# [YOUR GOAL]
Keeping every word and mark, copy all of the data.

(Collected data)
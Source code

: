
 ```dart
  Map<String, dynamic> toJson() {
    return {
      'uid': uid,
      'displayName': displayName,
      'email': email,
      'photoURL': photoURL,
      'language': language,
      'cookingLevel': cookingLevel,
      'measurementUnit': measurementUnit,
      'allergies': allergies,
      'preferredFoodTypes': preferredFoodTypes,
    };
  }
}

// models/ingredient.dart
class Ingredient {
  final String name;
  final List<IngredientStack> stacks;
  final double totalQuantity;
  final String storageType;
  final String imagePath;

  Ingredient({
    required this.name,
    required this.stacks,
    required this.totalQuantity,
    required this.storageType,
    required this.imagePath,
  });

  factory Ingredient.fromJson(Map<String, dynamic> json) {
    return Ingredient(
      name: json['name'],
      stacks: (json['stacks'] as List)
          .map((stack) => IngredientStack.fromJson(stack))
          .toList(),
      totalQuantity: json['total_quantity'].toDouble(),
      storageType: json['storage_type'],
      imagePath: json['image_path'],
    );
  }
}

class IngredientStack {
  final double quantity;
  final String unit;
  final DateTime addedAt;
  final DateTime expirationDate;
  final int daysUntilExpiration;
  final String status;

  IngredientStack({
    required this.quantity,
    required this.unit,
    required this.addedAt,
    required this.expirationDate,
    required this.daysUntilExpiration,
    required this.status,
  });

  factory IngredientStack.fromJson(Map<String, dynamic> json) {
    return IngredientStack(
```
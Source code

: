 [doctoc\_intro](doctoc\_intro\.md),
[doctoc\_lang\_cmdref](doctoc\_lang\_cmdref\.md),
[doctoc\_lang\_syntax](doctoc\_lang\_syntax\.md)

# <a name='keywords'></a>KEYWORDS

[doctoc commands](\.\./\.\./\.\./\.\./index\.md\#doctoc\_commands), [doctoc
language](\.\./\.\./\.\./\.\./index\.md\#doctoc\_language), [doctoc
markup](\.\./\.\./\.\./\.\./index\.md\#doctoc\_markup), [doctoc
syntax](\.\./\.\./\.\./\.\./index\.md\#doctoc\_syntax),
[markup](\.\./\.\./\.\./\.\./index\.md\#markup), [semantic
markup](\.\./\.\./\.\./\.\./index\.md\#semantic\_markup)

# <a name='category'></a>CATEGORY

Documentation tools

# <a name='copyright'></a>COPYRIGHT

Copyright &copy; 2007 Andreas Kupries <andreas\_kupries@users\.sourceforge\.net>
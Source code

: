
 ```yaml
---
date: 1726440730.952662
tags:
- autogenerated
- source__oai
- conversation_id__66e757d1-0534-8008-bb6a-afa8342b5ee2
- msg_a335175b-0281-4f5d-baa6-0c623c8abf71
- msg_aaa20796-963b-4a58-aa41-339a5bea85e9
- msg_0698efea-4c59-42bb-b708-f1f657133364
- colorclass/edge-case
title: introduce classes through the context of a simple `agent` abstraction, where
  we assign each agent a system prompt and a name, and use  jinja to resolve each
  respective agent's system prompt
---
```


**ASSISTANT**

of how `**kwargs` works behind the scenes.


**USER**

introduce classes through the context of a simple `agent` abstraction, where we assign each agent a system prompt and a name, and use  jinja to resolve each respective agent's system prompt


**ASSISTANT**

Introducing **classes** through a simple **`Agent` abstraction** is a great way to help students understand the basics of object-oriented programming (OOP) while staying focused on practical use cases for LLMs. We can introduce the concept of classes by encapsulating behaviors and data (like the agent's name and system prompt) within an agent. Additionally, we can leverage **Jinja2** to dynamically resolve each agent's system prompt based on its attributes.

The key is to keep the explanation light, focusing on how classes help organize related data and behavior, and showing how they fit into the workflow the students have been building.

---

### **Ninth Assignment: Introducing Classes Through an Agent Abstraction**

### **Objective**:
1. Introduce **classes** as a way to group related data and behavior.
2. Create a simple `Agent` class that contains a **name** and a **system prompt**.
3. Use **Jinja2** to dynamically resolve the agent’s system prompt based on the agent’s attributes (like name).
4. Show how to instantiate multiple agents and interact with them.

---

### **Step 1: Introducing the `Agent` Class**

# [RESULT OF THE EXERCISE]
Source code

:
 ```dart
  Map<String, dynamic> toJson() {
    return {
      'uid': uid,
      'displayName': displayName,
      'email': email,
      'photoURL': photoURL,
      'language': language,
      'cookingLevel': cookingLevel,
      'measurementUnit': measurementUnit,
      'allergies': allergies,
      'preferredFoodTypes': preferredFoodTypes,
    };
  }
}

// models/ingredient.dart
class Ingredient {
  final String name;
  final List<IngredientStack> stacks;
  final double totalQuantity;
  final String storageType;
  final String imagePath;

  Ingredient({
    required this.name,
    required this.stacks,
    required this.totalQuantity,
    required this.storageType,
    required this.imagePath,
  });

  factory Ingredient.fromJson(Map<String, dynamic> json) {
    return Ingredient(
      name: json['name'],
      stacks: (json['stacks'] as List)
          .map((stack) => IngredientStack.fromJson(stack))
          .toList(),
      totalQuantity: json['total_quantity'].toDouble(),
      storageType: json['storage_type'],
      imagePath: json['image_path'],
    );
  }
}

class IngredientStack {
  final double quantity;
  final String unit;
  final DateTime addedAt;
  final DateTime expirationDate;
  final int daysUntilExpiration;
  final String status;

  IngredientStack({
    required this.quantity,
    required this.unit,
    required this.addedAt,
    required this.expirationDate,
    required this.daysUntilExpiration,
    required this.status,
  });

  factory IngredientStack.fromJson(Map<String, dynamic> json) {
    return IngredientStack(
```
Source code

: [doctoc\_intro](doctoc\_intro\.md),
[doctoc\_lang\_cmdref](doctoc\_lang\_cmdref\.md),
[doctoc\_lang\_syntax](doctoc\_lang\_syntax\.md)

# <a name='keywords'></a>KEYWORDS

[doctoc commands](\.\./\.\./\.\./\.\./index\.md\#doctoc\_commands), [doctoc
language](\.\./\.\./\.\./\.\./index\.md\#doctoc\_language), [doctoc
markup](\.\./\.\./\.\./\.\./index\.md\#doctoc\_markup), [doctoc
syntax](\.\./\.\./\.\./\.\./index\.md\#doctoc\_syntax),
[markup](\.\./\.\./\.\./\.\./index\.md\#markup), [semantic
markup](\.\./\.\./\.\./\.\./index\.md\#semantic\_markup)

# <a name='category'></a>CATEGORY

Documentation tools

# <a name='copyright'></a>COPYRIGHT

Copyright &copy; 2007 Andreas Kupries <andreas\_kupries@users\.sourceforge\.net>
Source code

:
 ```yaml
---
date: 1726440730.952662
tags:
- autogenerated
- source__oai
- conversation_id__66e757d1-0534-8008-bb6a-afa8342b5ee2
- msg_a335175b-0281-4f5d-baa6-0c623c8abf71
- msg_aaa20796-963b-4a58-aa41-339a5bea85e9
- msg_0698efea-4c59-42bb-b708-f1f657133364
- colorclass/edge-case
title: introduce classes through the context of a simple `agent` abstraction, where
  we assign each agent a system prompt and a name, and use  jinja to resolve each
  respective agent's system prompt
---
```


**ASSISTANT**

of how `**kwargs` works behind the scenes.


**USER**

introduce classes through the context of a simple `agent` abstraction, where we assign each agent a system prompt and a name, and use  jinja to resolve each respective agent's system prompt


**ASSISTANT**

Introducing **classes** through a simple **`Agent` abstraction** is a great way to help students understand the basics of object-oriented programming (OOP) while staying focused on practical use cases for LLMs. We can introduce the concept of classes by encapsulating behaviors and data (like the agent's name and system prompt) within an agent. Additionally, we can leverage **Jinja2** to dynamically resolve each agent's system prompt based on its attributes.

The key is to keep the explanation light, focusing on how classes help organize related data and behavior, and showing how they fit into the workflow the students have been building.

---

### **Ninth Assignment: Introducing Classes Through an Agent Abstraction**

### **Objective**:
1. Introduce **classes** as a way to group related data and behavior.
2. Create a simple `Agent` class that contains a **name** and a **system prompt**.
3. Use **Jinja2** to dynamically resolve the agent’s system prompt based on the agent’s attributes (like name).
4. Show how to instantiate multiple agents and interact with them.

---

### **Step 1: Introducing the `Agent` Class**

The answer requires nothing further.